### PROBLEM STATEMENT:
Here is the listing. Report each line in it that contains the string "different".

### RECORDED DATA:
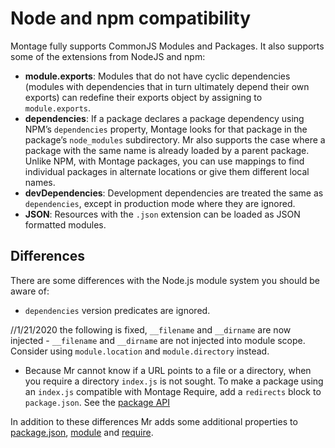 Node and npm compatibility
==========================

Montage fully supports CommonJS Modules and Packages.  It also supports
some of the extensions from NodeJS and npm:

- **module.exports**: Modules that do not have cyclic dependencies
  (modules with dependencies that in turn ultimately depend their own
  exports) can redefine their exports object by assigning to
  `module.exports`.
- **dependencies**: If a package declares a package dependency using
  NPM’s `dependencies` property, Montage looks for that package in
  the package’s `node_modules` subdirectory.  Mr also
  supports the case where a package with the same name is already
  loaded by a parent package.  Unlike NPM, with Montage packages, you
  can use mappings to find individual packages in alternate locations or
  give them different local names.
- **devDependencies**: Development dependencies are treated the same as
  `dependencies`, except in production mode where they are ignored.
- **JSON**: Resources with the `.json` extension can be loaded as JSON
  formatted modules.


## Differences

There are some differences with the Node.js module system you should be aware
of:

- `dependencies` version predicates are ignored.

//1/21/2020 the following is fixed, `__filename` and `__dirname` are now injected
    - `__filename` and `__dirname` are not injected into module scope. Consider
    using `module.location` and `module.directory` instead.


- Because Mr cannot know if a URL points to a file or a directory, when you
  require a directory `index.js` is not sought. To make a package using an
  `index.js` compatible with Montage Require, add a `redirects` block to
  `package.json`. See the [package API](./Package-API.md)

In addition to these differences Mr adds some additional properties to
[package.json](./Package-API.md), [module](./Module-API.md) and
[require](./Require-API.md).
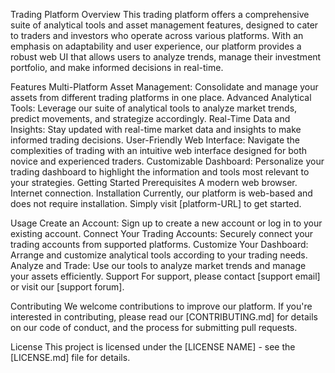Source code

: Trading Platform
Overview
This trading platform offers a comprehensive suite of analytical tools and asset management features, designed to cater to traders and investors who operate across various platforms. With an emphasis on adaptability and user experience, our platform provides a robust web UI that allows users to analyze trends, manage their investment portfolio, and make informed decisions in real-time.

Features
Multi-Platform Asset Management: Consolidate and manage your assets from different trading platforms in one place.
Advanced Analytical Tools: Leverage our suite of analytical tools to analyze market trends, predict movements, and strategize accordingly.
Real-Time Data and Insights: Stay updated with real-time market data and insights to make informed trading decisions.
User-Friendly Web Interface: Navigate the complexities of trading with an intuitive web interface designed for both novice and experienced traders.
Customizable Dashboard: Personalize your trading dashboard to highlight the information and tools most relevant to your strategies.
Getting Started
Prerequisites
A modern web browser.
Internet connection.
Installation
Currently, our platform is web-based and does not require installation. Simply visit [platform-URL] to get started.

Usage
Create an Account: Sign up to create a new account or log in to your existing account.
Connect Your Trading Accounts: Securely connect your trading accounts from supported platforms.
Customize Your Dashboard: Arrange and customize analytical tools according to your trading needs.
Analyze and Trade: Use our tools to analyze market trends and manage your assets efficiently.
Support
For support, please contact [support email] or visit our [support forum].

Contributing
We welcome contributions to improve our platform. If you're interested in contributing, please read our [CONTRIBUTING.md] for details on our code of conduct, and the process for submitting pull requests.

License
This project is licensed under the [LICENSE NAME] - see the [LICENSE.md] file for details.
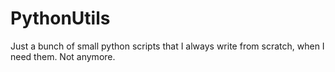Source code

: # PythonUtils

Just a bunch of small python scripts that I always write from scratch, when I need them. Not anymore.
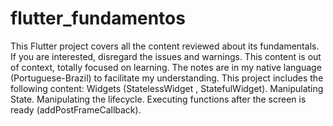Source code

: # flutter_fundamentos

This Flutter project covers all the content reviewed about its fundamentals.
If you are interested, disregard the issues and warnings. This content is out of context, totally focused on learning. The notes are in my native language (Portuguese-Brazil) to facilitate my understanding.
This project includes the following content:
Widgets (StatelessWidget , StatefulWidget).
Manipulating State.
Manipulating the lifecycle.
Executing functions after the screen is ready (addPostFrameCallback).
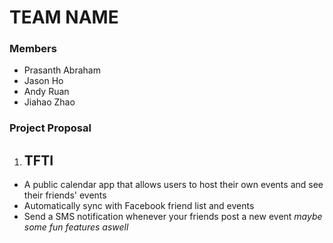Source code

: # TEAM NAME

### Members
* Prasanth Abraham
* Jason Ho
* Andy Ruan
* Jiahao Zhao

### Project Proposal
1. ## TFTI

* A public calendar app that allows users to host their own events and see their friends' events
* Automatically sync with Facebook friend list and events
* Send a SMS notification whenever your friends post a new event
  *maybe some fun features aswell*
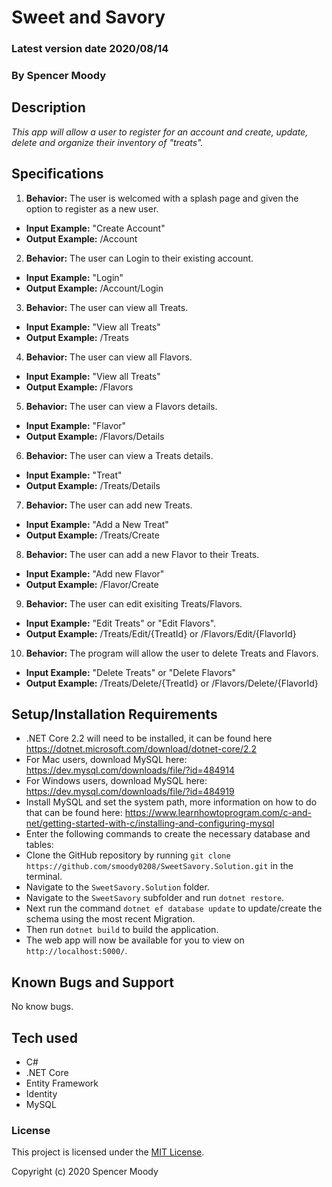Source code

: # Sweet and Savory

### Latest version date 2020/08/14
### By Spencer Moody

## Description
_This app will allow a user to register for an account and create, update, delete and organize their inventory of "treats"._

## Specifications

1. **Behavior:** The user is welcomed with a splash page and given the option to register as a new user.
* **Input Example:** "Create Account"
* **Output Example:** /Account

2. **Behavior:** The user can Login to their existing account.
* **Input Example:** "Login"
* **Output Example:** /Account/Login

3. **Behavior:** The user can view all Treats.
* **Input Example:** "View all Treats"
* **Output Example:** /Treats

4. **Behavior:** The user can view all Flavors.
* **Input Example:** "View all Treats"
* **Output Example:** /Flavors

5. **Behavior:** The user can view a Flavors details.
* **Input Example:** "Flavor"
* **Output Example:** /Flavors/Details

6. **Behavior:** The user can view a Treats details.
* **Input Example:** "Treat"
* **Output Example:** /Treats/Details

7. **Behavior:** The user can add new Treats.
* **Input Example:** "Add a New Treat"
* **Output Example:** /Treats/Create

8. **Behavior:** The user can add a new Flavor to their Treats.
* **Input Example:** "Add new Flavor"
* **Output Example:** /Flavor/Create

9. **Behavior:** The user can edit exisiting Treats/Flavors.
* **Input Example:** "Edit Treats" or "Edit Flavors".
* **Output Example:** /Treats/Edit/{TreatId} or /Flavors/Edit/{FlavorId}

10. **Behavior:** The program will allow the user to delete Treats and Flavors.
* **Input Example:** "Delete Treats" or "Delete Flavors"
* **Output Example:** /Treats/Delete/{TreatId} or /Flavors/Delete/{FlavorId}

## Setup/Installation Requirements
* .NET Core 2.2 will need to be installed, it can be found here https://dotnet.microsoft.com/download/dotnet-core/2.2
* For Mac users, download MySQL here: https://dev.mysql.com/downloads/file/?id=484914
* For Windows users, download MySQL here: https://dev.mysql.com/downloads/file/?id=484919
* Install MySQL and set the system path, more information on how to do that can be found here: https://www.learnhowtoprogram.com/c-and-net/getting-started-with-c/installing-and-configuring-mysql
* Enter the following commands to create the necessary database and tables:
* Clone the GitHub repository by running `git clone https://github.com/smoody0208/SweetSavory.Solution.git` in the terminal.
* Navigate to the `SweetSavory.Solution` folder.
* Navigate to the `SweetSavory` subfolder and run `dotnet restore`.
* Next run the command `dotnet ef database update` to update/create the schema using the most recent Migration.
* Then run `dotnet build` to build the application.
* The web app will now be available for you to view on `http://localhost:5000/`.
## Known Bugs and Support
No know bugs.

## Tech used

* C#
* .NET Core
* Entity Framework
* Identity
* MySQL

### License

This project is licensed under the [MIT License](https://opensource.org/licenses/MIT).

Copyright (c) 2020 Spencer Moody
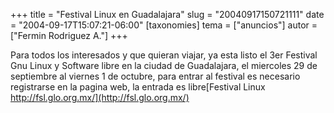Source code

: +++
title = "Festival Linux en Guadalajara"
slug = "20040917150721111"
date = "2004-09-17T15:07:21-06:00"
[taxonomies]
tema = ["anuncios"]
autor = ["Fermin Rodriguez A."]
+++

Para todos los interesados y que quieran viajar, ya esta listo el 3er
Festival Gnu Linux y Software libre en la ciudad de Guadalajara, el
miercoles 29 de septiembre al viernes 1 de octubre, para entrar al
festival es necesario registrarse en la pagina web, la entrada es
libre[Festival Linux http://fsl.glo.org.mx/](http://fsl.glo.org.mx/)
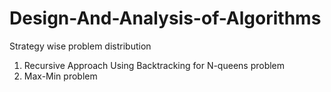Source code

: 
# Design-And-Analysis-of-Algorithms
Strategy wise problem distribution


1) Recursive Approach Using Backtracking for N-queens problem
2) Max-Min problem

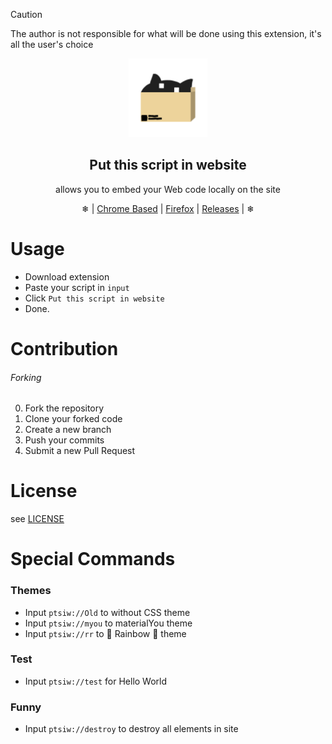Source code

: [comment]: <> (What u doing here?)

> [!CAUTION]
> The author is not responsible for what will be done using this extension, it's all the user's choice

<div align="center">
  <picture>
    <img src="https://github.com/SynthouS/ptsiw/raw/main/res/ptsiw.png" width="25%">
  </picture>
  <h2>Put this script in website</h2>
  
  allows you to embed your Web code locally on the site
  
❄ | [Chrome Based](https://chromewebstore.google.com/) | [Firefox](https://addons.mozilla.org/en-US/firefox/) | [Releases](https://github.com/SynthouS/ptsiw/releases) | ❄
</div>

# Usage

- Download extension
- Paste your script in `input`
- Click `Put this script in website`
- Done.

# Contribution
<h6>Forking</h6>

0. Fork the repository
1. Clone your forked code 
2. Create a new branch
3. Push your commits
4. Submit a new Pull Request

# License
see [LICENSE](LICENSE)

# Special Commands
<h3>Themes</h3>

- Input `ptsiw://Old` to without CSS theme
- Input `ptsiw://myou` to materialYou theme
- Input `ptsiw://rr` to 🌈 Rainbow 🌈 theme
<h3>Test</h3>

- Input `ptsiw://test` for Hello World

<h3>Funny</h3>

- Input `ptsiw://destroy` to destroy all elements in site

### RESPONSE TO THIS EXERCISE:
  give them different local names.
Multi-Platform Asset Management: Consolidate and manage your assets from different trading platforms in one place.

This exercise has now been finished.